Re: free fall data

[John Gastineau <gastineau@mindspring.com>]

At 05:46 PM 9/14/97 EDT, Ludwik wrote:

> But my goal is to "discover" that acceleration remains constant.
> In that situation the step-wise approach is unavoidable. Ideally, the
> final result should be a horizontal a=f(t) line for all intervals.

As you discovered with your spreadsheet experiment, it takes an
exceedingly high level of precision in the position measurements to obtain
a horizontal acceleration vs. time graph. The old spark timer lab that
many of us used to teach had terrible acceleration graphs too. I used to
have my students fit a parabola to the position data, a line to the
velocity data, and then calculate acceleration values carefully so as to
not average dependent data. The uncertainty on the acceleration grew
steadily worse going from the position to the acceleration data. Lesson
learned: work with the least processed data feasible. 

How is realizing that a parabola fits the position data extremely well
different from "discovering" that the acceleration vs time graph is
constant?

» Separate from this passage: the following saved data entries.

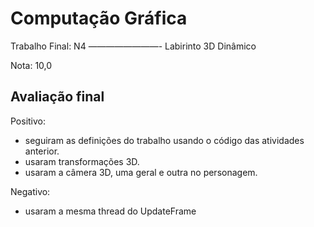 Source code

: # Computação Gráfica

Trabalho Final: N4
————————-
Labirinto 3D Dinâmico

Nota: 10,0

## Avaliação final

Positivo:
- seguiram as definições do trabalho usando o código das atividades anterior.
- usaram transformações 3D.
- usaram a câmera 3D, uma geral e outra no personagem.

Negativo:
- usaram a mesma thread do UpdateFrame
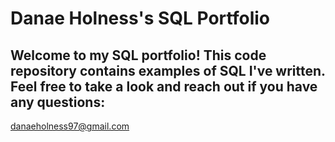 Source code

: # Danae Holness's SQL Portfolio

## Welcome to my SQL portfolio! This code repository contains examples of SQL I've written. Feel free to take a look and reach out if you have any questions:
danaeholness97@gmail.com
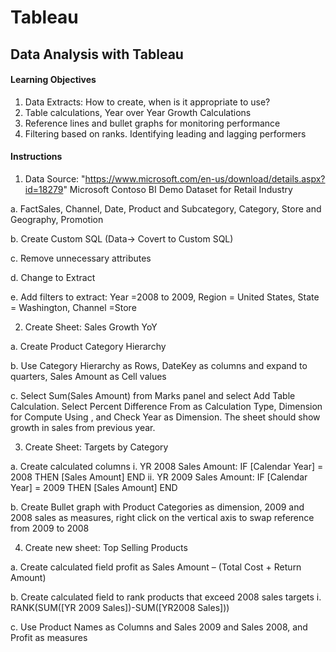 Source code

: # Tableau
## Data Analysis with Tableau
#### Learning Objectives
1.	Data Extracts: How to create, when is it appropriate to use?
2.	Table calculations, Year over Year Growth Calculations
3.	Reference lines and bullet graphs for monitoring performance
4.	Filtering based on ranks. Identifying leading and lagging performers
#### Instructions
1.	Data Source: "https://www.microsoft.com/en-us/download/details.aspx?id=18279" Microsoft Contoso BI Demo Dataset for Retail Industry

a.	FactSales, Channel, Date, Product and Subcategory, Category, Store and Geography, Promotion

b.	Create Custom SQL (Data-> Covert to Custom SQL)

c.	Remove unnecessary attributes

d.	Change to Extract

e.	Add filters to extract: Year =2008 to 2009, Region = United States, State = Washington, Channel =Store

2.	Create Sheet: Sales Growth YoY

a.	Create Product Category Hierarchy

b.	Use Category Hierarchy as Rows, DateKey as columns and expand to quarters, Sales Amount as Cell values

c.	Select Sum(Sales Amount) from Marks panel and select Add Table Calculation. Select Percent Difference From as Calculation Type, Dimension for Compute Using , and Check Year as Dimension.  The sheet should show growth in sales from previous year.

3.	Create Sheet: Targets by Category

a.	Create calculated columns 
i.	YR 2008 Sales Amount: IF [Calendar Year] = 2008 THEN [Sales Amount] END
ii.	YR 2009 Sales Amount: IF [Calendar Year] = 2009 THEN [Sales Amount] END

b.	Create Bullet graph with Product Categories as dimension, 2009 and 2008 sales as measures, right click on the vertical axis to swap reference from 2009 to 2008

4.	Create new sheet: Top Selling Products

a.	Create calculated field profit as Sales Amount – (Total Cost + Return Amount)

b.	Create calculated field to rank products that exceed 2008 sales targets
i.	RANK(SUM([YR 2009 Sales])-SUM([YR2008 Sales]))

c.	Use Product Names as Columns and Sales 2009 and Sales 2008, and Profit as measures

Only constant acceleration yields a parabolic position graph.
It's just a very hard experiment to get a really constant acceleration
graph. You'd have to work too hard to do it in an intro physics course. 

I partially take that back--if you use photogates and MBL, you can get
amazingly uniform acceleration graphs. I'm sitting here at my desk this
sunny day, trying hard to avoid working on a lab manual, so I pulled out a
CBL system and quickly obtained these data:

t (s)		v (m/s)        a (m/s^2)
0.0206		1.21359	
0.05711	1.5713		9.797589701
0.086464	1.8594		9.814676024
0.111775	2.107037	9.783769902
0.13439	2.325581	9.663674552
0.155025	2.52908	9.861836685


Note that I don't start with position, as the photogate gives you
velocities most directly. Position is obtained by integration. 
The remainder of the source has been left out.